Die Disruptionen durch die Schließung der Straße von Hormus sind zu groß, als dass sie anderweitig ausgeglichen werden könnten. Strategische Reserven und alternative Pipelines bringen nur kurzfristige Linderung. Selbst mit maximalen Notfallmaßnahmen fehlen der Welt täglich über 10 Millionen Fass Öl.
Die Meerenge zwischen dem Iran und Oman, die Straße von Hormus, ist die Lebensader unserer Zivilisation. Ein Fünftel der weltweiten Ölversorgung fließt jeden Tag hier durch. Das sind 20 Millionen Fass Öl und noch einmal 2 Millionen Fass (Öläquivalent) an verflüssigtem Erdgas (LNG). Wenn dieser Strom versiegt, stehen die Bänder still. Wie will die Welt das ersetzen? Die schockierende Antwort darauf lautet: Gar nicht. Zumindest nicht kurzfristig. Die einzige Strategie der Regierungen weltweit besteht derzeit darin, panisch Löcher zu stopfen und auf Zeit zu spielen, so eine aktuelle Analyse.
Selbst wenn man sich die Welt schönrechnet, sind die Zahlen erdrückend. Von den 22 Millionen Fass, die täglich durch die Meerenge fließen, könnten die weltweiten strategischen Reserven für einige Wochen vielleicht 6 bis 7 Millionen Barrel ausgleichen. Alternative Pipelines aus dem Persischen Golf bringen höchstens weitere 3 bis 4 Millionen Fass. Selbst wenn jeder verfügbare Hebel gleichzeitig gezogen wird, klafft eine gigantische Versorgungslücke von mehr als 10 Millionen Barrel. Und das jeden einzelnen Tag.
Die Internationale Energieagentur (IEA) feiert zwar die historische Freigabe von 400 Millionen Fass über 60 Tage. Doch das deckt gerade einmal ein Drittel des Ausfalls. Die US-Reserven sind ohnehin nur zu 58 Prozent gefüllt und logistisch extrem schwerfällig. Diese Reserven sollen Zeit kaufen – sie sind kein Ersatz für die wichtigste Öl-Ader der Welt. Saudi-Arabien könnte über seine Ost-West-Pipeline vielleicht 2 bis 3 Millionen Fass umleiten und so Hormus umgehen.

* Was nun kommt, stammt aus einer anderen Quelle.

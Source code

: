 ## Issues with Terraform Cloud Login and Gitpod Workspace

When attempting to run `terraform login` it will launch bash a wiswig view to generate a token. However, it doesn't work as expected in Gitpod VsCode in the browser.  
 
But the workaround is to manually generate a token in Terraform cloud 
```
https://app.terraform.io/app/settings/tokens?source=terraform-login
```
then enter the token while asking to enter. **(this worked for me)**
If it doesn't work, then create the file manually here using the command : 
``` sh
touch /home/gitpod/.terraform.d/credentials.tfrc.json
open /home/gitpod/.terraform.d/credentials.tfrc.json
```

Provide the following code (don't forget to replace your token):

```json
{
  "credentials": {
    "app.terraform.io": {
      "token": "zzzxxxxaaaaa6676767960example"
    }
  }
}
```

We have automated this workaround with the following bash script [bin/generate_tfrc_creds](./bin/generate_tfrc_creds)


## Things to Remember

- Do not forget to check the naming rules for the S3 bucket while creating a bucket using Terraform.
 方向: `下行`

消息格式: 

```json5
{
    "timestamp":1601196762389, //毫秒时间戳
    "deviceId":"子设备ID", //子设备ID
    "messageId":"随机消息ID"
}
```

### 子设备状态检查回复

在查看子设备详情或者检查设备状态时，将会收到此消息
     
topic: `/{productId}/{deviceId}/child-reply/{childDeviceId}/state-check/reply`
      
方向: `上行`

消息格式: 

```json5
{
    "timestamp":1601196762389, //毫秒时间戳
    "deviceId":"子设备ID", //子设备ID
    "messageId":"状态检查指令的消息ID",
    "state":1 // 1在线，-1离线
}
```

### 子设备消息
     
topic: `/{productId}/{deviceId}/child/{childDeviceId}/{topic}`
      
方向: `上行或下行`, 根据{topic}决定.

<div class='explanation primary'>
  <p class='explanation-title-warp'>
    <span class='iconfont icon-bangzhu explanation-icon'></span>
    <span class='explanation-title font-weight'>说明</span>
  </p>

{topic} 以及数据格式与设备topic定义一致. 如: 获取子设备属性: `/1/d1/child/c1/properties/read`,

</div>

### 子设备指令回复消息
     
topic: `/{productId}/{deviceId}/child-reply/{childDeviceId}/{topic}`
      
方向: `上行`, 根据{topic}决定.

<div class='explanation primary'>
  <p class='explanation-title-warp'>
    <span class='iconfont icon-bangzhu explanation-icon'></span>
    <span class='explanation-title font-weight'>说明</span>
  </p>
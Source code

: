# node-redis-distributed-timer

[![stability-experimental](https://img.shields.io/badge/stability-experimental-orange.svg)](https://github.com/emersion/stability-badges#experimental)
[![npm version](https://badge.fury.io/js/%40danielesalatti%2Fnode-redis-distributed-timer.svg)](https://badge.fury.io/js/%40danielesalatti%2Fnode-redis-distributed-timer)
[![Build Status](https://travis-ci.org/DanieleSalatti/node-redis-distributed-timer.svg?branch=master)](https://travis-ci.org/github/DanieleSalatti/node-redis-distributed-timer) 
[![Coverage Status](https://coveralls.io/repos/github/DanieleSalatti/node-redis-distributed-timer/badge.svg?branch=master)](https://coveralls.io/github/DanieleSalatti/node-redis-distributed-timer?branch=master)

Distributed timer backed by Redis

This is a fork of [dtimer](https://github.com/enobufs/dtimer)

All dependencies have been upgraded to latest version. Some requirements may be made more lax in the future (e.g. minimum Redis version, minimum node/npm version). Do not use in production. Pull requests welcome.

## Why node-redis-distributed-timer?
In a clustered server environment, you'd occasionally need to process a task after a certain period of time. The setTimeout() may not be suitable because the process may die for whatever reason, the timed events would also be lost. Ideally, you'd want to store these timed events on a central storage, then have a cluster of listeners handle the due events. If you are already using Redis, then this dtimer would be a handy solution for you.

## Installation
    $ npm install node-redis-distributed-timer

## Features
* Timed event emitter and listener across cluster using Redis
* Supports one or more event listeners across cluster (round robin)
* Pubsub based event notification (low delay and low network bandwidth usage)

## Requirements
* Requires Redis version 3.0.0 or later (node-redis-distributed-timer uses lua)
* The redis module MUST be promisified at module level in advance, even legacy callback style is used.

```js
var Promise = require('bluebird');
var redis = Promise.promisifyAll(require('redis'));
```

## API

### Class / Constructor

Die Vereinigten Arabischen Emirate und der Irak steuern noch ein paar Tropfen bei. Doch all das ist nichts im Vergleich zu den gigantischen Mengen, die der Weltwirtschaft fehlen.
Beim Öl wird es teuer, beim Gas wird es dramatisch. Katar ist einer der größten LNG-Exporteure der Welt (20 Prozent des globalen Handels entfallen auf das Emirat). Fast alles davon geht durch die Straße von Hormus. Fällt Katar aus, sitzen wir in der Falle. Anders als beim Öl ist der LNG-Markt extrem starr. Es gibt kaum freie Kapazitäten, die einspringen könnten. Die Folge wäre ein brutaler, weltweiter Bieterwettstreit um das restliche Gas aus den USA oder Australien. Die Preise würden durch die Decke schießen, die Industrie müsste ihre Produktion drosseln – und der Bürger zahlt die Zeche bei der nächsten Heizkostenabrechnung.
Als wäre das nicht genug, droht der nächste Schock im Supermarkt. Düngemittel und chemische Rohstoffe stecken ebenfalls in der Hormus-Falle fest. Ein Energiepreisschock bringt unweigerlich auch eine Explosion der Lebensmittelpreise und massive Preissteigerungen bei den Produkten der chemischen Industrie mit sich. Das wird sich noch längere Zeit höchst negativ auf unsere Wirtschaft und auf die Kaufkraft der Menschen auswirken.